The rational camp rightly wanted to own this stock, and that’s why it’s made so many investors so much money, particularly since the carnage hit most stocks in 2008 and 2009. Indeed, if you were smart enough — or perhaps rational enough — to have bought AAPL in late-2008, you would be sitting on a gain of about 387%, and that includes that 40%-plus drop since September 2012.
Of course, the rational approach would likely also have caused you to trim down your Apple holdings once it was clear the stock had reached a short-term top. Given all of the aforementioned recent struggles in the stock, it would only make sense to sell winning positions as the shares broke below key technical and psychological levels at $650, $600 and $500.
Now we see AAPL shares hovering around $400 — a level that many feel could be an inflection point in the stock.
So, if you’re a lover of Apple, you say the stock is a buy here. If you’re a hater, you likely think shares are still overvalued, and perhaps headed down to $350 or $300 or even lower.

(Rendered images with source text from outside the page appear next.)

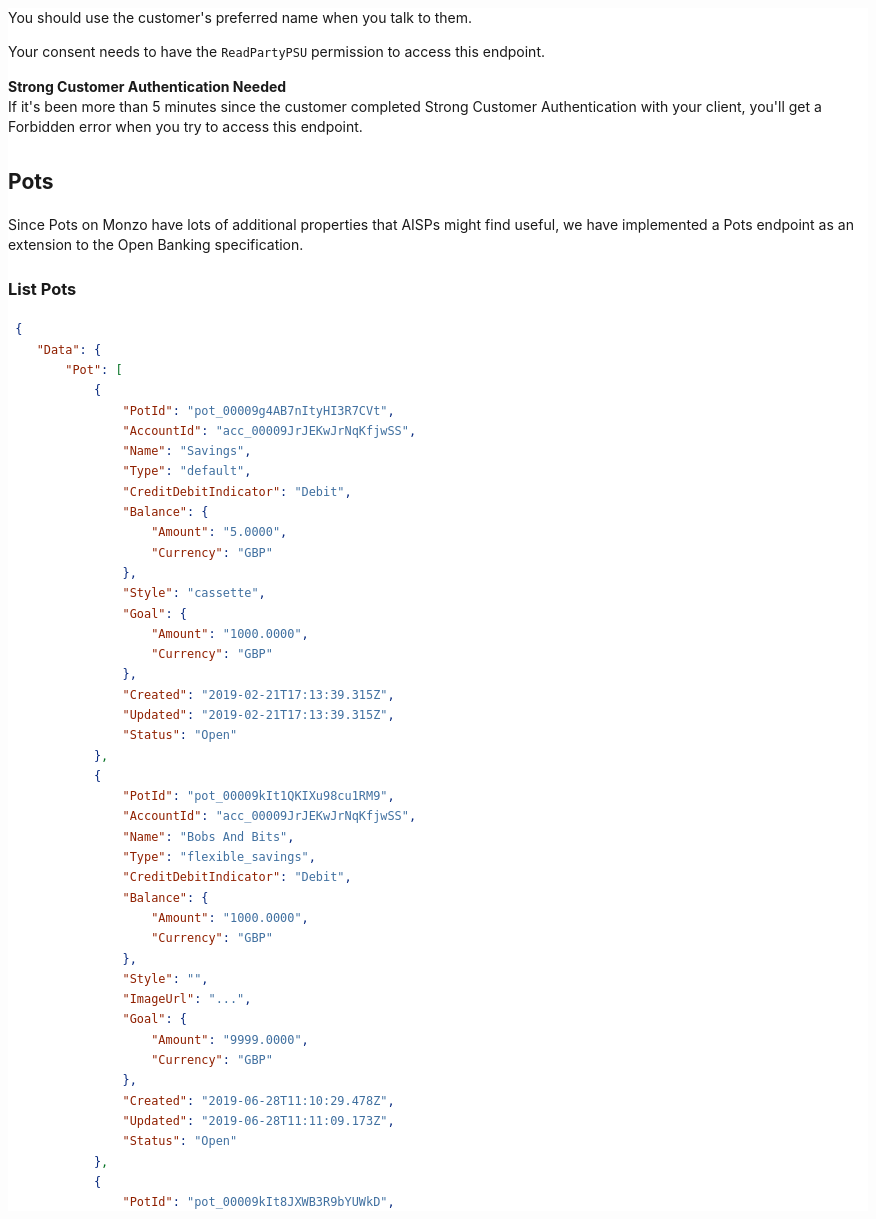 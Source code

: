 <aside class="notice">
You should use the customer's preferred name when you talk to them.
</aside>

Your consent needs to have the `ReadPartyPSU` permission to access this endpoint.

<aside class="warning">
<strong>Strong Customer Authentication Needed</strong><br/>
If it's been more than 5 minutes since the customer completed Strong Customer Authentication with 
your client, you'll get a Forbidden error when you try to access this endpoint.  
</aside>

## Pots

Since Pots on Monzo have lots of additional properties that AISPs might find useful, we have implemented a Pots 
endpoint as an extension to the Open Banking specification.

### List Pots

```json
 {
    "Data": {
        "Pot": [
            {
                "PotId": "pot_00009g4AB7nItyHI3R7CVt",
                "AccountId": "acc_00009JrJEKwJrNqKfjwSS",
                "Name": "Savings",
                "Type": "default",
                "CreditDebitIndicator": "Debit",
                "Balance": {
                    "Amount": "5.0000",
                    "Currency": "GBP"
                },
                "Style": "cassette",
                "Goal": {
                    "Amount": "1000.0000",
                    "Currency": "GBP"
                },
                "Created": "2019-02-21T17:13:39.315Z",
                "Updated": "2019-02-21T17:13:39.315Z",
                "Status": "Open"
            },
            {
                "PotId": "pot_00009kIt1QKIXu98cu1RM9",
                "AccountId": "acc_00009JrJEKwJrNqKfjwSS",
                "Name": "Bobs And Bits",
                "Type": "flexible_savings",
                "CreditDebitIndicator": "Debit",
                "Balance": {
                    "Amount": "1000.0000",
                    "Currency": "GBP"
                },
                "Style": "",
                "ImageUrl": "...",
                "Goal": {
                    "Amount": "9999.0000",
                    "Currency": "GBP"
                },
                "Created": "2019-06-28T11:10:29.478Z",
                "Updated": "2019-06-28T11:11:09.173Z",
                "Status": "Open"
            },
            {
                "PotId": "pot_00009kIt8JXWB3R9bYUWkD",
```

For the rational camp, I suspect that AAPL at $400 is a level where the stock is looking very attractive — particularly if you’re a long-term investor who is not too concerned with buying and selling the stock for a quick profit.
I think it’s wise here to remember that Apple is a profit machine and cash machine that’s incredibly strong fiscally. There’s also no doubt that the company is going to continue being very profitable for many years to come. Until this fundamental reality is altered by the choices consumers make, a rational investor still should consider AAPL for their portfolio.
At the time of this writing, Jim Woods held no positions in any of the stocks mentioned here.